Must Read 

The battle is joined for the future of congestion pricing.  New York City’s strikingly successful new congestion pricing program is under assault from the Trump Administration, which is trying to retroactively invalidate the go-ahead previously issued by the US Department of Transportation.  As Henry Grabar points out, Trump’s opposition has ironically turned erstwhile pricing opponent Governor Kathy Hochul into and outspoken proponent:

Hochul, who got cold feet about implementing the toll last summer, has now picked her first big public battle with the president, turning the fight for congestion pricing into a resistance issue. Holding up the White House’s A.I. composite of King Trump, she said: “Think about this the next time you’re stuck in traffic.” 

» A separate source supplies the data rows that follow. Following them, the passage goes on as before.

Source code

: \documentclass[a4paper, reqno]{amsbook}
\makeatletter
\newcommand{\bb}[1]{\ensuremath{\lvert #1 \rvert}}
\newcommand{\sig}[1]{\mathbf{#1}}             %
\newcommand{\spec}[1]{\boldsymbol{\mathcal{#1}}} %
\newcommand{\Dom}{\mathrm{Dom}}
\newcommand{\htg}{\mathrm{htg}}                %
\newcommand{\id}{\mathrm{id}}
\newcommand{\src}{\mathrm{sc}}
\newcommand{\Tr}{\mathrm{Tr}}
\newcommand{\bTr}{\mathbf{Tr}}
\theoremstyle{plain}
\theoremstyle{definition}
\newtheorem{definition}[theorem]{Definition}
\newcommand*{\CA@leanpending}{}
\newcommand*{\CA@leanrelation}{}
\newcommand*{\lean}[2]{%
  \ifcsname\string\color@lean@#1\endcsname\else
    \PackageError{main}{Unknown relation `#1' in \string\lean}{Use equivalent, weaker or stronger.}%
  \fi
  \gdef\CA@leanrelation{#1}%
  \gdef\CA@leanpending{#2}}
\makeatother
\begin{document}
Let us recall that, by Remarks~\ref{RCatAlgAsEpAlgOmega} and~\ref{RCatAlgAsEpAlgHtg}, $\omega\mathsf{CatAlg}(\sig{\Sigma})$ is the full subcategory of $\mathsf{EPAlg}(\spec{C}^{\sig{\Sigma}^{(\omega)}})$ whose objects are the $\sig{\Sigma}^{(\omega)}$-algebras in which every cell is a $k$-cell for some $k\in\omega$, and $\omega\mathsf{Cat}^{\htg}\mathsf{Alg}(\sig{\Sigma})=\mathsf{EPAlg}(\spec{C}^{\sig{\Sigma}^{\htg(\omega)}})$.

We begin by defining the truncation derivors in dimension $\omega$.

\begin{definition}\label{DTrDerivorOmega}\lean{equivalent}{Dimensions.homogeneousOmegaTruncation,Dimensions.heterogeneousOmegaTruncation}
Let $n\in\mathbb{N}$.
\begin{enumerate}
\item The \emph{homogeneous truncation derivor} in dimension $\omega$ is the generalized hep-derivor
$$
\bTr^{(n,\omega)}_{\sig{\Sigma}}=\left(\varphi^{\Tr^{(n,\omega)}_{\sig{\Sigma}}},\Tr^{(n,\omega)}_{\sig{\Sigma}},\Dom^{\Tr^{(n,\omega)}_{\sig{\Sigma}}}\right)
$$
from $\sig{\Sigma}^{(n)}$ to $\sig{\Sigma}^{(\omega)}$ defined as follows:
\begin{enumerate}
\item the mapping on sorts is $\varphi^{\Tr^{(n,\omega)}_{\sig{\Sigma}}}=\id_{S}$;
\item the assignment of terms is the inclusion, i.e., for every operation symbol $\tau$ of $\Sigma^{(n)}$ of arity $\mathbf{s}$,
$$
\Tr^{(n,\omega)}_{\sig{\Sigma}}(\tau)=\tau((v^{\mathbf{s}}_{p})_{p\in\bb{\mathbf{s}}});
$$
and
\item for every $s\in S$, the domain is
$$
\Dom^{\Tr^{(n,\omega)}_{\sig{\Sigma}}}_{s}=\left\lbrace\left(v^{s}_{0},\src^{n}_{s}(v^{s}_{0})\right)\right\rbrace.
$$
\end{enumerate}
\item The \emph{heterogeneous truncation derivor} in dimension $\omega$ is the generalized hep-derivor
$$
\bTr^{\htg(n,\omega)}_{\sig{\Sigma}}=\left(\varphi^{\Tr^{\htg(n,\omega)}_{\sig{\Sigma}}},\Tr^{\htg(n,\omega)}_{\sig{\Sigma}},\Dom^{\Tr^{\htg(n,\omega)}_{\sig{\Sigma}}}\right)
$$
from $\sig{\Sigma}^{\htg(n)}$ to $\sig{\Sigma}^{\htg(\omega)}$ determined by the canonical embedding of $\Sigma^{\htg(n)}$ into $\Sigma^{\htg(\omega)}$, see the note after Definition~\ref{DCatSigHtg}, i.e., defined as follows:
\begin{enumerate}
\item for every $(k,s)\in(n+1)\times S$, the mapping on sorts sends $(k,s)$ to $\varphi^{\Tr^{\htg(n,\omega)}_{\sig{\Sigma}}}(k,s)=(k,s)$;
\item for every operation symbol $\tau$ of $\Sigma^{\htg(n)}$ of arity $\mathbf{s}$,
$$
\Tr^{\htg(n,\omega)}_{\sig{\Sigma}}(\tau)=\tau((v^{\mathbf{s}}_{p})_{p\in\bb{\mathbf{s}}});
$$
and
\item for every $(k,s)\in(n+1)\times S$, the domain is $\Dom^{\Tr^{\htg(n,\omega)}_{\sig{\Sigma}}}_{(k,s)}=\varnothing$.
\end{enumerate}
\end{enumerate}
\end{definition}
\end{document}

Hochul and New York’s MTA are suing the US DOT over its reneging on approval for congestion pricing.  This promises to be a key legal battle challenging one of many Trump administration edicts.  The city argues, powerfully, that the U.S. Department of Transportation which said it approved pricing a few months ago is the same legal entity that now claims to disapprove, based on an entirely new set of concerns that it never voiced during its original evaluation.  To a judge, that’s likely to be an “arbitrary and capricious” reversal.  This is particularly egregious example of a contrived reason being presented for a pre-determined conclusion (as evidence by candidate Trump’s stated opposition to pricing during the campaign).  While the appeals proceed, the city is keeping the cameras on, is collecting toll revenues, and congestion in New York City is down, with better travel times, faster buses and safer streets.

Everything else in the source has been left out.